Saved entries:
== Segment start ==

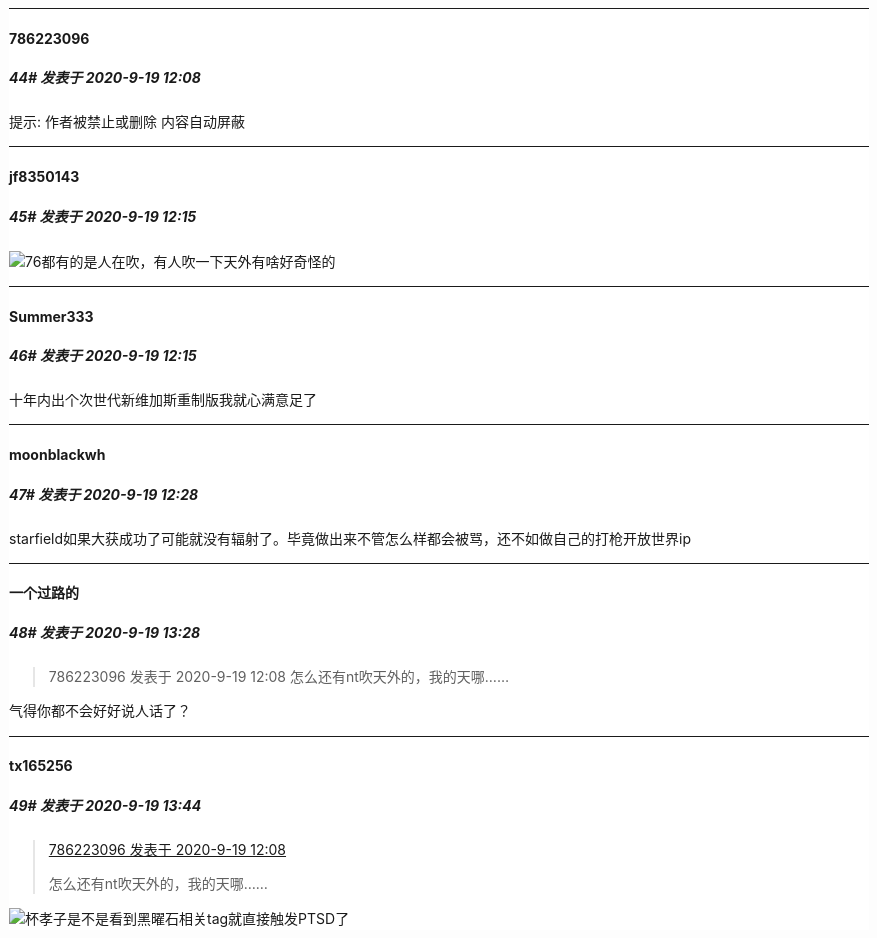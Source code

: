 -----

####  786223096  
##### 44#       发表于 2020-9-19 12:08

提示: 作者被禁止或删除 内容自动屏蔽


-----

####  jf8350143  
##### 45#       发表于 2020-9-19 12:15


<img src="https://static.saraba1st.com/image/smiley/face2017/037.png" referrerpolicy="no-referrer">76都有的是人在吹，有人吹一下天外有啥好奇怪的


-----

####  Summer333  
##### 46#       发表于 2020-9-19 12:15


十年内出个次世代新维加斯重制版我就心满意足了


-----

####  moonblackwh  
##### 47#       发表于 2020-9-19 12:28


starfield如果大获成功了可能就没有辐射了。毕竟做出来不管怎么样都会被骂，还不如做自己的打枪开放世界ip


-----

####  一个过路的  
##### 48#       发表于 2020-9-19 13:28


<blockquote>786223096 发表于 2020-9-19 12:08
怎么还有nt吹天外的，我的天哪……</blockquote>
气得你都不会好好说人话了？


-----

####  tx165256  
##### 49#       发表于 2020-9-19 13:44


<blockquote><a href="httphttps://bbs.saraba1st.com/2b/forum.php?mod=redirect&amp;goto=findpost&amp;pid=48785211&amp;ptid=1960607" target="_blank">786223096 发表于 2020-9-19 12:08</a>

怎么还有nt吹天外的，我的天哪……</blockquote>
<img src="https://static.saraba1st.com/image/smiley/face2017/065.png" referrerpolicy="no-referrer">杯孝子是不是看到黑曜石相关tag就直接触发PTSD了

== Segment end ==
== Segment start ==

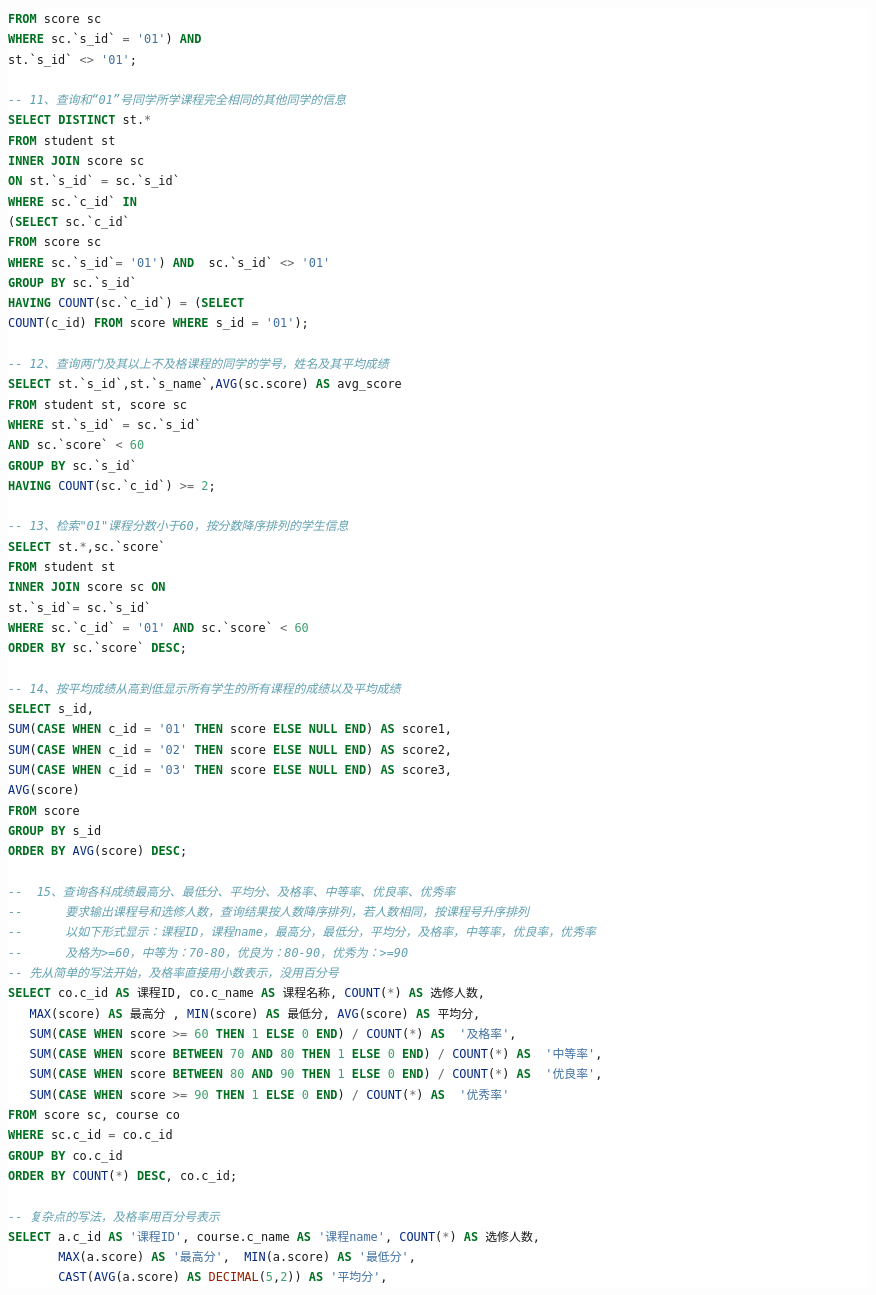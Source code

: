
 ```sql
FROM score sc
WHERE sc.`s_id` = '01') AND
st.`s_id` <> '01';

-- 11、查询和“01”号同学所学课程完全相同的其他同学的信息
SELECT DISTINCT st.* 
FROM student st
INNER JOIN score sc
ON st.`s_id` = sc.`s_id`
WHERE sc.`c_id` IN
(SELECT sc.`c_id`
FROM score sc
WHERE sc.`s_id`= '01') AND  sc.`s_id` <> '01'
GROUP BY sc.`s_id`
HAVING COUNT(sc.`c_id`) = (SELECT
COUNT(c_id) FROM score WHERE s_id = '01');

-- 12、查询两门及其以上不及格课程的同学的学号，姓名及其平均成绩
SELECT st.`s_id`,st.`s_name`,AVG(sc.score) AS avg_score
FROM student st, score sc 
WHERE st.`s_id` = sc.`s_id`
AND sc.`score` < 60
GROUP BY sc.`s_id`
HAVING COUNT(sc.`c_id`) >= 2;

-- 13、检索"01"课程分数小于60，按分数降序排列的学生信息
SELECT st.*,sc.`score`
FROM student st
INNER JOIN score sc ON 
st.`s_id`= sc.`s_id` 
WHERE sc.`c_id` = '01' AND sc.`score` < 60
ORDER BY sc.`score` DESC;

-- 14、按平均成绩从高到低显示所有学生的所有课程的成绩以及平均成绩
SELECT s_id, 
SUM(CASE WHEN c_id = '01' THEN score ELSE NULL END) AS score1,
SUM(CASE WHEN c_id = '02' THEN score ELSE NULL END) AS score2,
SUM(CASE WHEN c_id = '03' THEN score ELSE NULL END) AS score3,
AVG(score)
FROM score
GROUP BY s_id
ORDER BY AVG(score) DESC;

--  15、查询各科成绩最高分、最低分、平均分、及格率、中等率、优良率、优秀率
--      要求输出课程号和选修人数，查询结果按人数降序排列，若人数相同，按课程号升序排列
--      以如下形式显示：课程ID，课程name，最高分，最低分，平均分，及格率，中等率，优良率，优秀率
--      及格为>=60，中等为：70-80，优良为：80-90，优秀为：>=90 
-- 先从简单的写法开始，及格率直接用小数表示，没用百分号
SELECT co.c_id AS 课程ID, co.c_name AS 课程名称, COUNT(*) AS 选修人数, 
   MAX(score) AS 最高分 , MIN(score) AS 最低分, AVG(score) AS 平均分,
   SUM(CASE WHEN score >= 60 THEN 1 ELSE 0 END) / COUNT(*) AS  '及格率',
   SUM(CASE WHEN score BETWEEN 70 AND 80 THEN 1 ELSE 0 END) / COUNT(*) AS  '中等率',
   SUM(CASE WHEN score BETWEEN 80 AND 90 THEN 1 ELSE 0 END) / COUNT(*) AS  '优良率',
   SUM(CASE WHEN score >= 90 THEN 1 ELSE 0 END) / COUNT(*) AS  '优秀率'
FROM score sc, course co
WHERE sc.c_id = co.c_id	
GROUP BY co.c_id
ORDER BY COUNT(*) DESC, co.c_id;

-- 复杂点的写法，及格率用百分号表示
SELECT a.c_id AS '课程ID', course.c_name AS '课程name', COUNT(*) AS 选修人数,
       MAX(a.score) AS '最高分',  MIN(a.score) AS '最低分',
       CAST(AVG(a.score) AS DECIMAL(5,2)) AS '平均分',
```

== Segment end ==
== Segment start ==

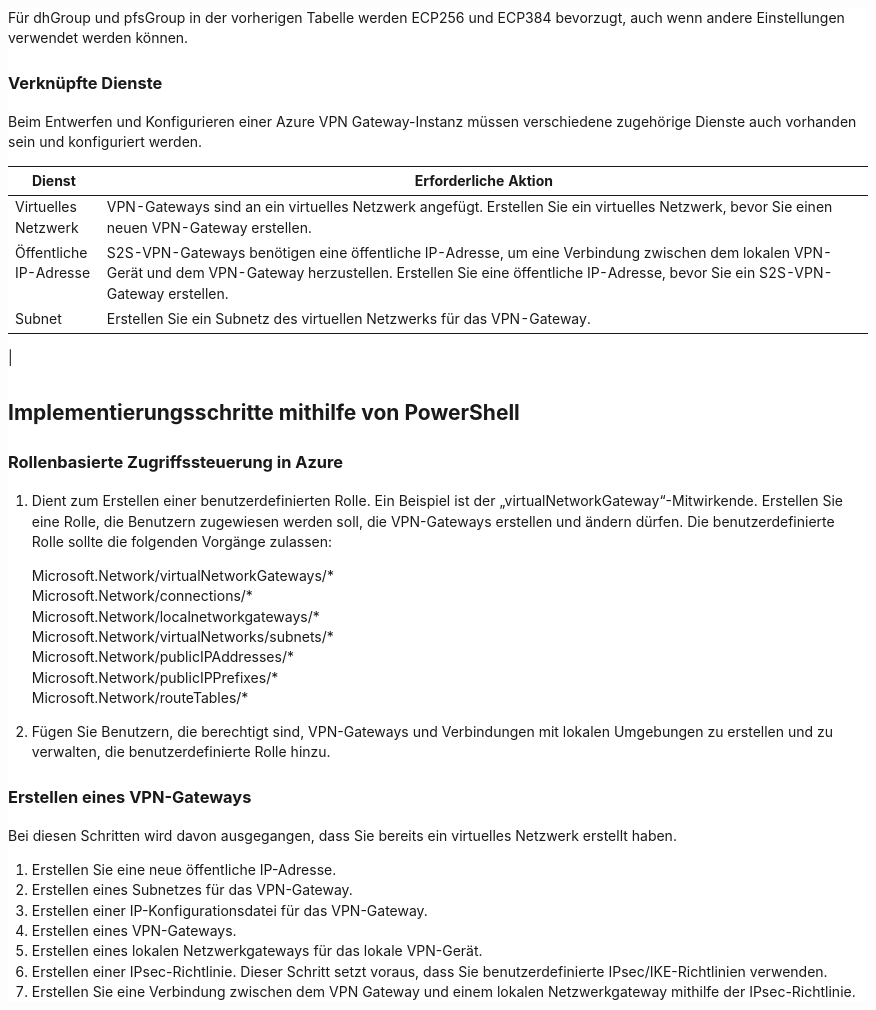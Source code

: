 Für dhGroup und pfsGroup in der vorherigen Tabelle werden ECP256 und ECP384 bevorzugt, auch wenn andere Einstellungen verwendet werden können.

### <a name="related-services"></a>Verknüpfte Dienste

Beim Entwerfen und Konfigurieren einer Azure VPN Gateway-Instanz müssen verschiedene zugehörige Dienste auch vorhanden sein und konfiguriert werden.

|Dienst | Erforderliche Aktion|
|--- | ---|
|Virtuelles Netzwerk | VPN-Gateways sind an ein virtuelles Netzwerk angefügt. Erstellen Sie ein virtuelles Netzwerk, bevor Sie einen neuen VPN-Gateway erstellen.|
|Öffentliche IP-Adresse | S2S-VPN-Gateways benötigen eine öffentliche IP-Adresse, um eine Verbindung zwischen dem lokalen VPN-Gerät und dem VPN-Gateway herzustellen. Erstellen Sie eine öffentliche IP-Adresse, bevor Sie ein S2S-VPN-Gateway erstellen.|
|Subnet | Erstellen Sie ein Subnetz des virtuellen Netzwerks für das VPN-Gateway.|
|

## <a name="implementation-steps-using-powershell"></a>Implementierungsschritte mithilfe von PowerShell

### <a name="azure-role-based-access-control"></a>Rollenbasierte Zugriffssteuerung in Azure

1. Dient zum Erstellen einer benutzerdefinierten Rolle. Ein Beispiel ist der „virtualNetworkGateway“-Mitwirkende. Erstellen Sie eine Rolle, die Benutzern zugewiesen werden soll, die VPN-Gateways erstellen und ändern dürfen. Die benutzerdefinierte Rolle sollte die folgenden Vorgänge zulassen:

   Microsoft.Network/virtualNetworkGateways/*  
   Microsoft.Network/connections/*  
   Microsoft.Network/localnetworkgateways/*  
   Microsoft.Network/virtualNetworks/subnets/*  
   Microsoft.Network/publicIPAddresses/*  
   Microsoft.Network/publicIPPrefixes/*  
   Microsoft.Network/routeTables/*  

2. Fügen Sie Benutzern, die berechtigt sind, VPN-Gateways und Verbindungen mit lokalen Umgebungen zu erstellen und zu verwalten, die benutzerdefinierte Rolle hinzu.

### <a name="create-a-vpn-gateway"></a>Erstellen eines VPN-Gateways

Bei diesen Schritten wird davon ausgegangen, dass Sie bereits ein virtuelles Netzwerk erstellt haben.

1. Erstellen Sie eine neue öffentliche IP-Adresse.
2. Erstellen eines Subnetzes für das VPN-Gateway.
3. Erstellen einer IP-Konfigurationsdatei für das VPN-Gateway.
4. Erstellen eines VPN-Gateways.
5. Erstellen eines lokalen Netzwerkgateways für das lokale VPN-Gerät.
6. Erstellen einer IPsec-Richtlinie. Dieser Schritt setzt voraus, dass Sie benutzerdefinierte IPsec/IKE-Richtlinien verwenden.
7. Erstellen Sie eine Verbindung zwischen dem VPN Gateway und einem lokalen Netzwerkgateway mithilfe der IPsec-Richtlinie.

== Segment end ==

**Try it**:
Your answer should be the lines of the records that include the word "lokalen".

**Answer to this problem**:
|Öffentliche IP-Adresse | S2S-VPN-Gateways benötigen eine öffentliche IP-Adresse, um eine Verbindung zwischen dem lokalen VPN-Gerät und dem VPN-Gateway herzustellen. Erstellen Sie eine öffentliche IP-Adresse, bevor Sie ein S2S-VPN-Gateway erstellen.|
2. Fügen Sie Benutzern, die berechtigt sind, VPN-Gateways und Verbindungen mit lokalen Umgebungen zu erstellen und zu verwalten, die benutzerdefinierte Rolle hinzu.
5. Erstellen eines lokalen Netzwerkgateways für das lokale VPN-Gerät.
7. Erstellen Sie eine Verbindung zwischen dem VPN Gateway und einem lokalen Netzwerkgateway mithilfe der IPsec-Richtlinie.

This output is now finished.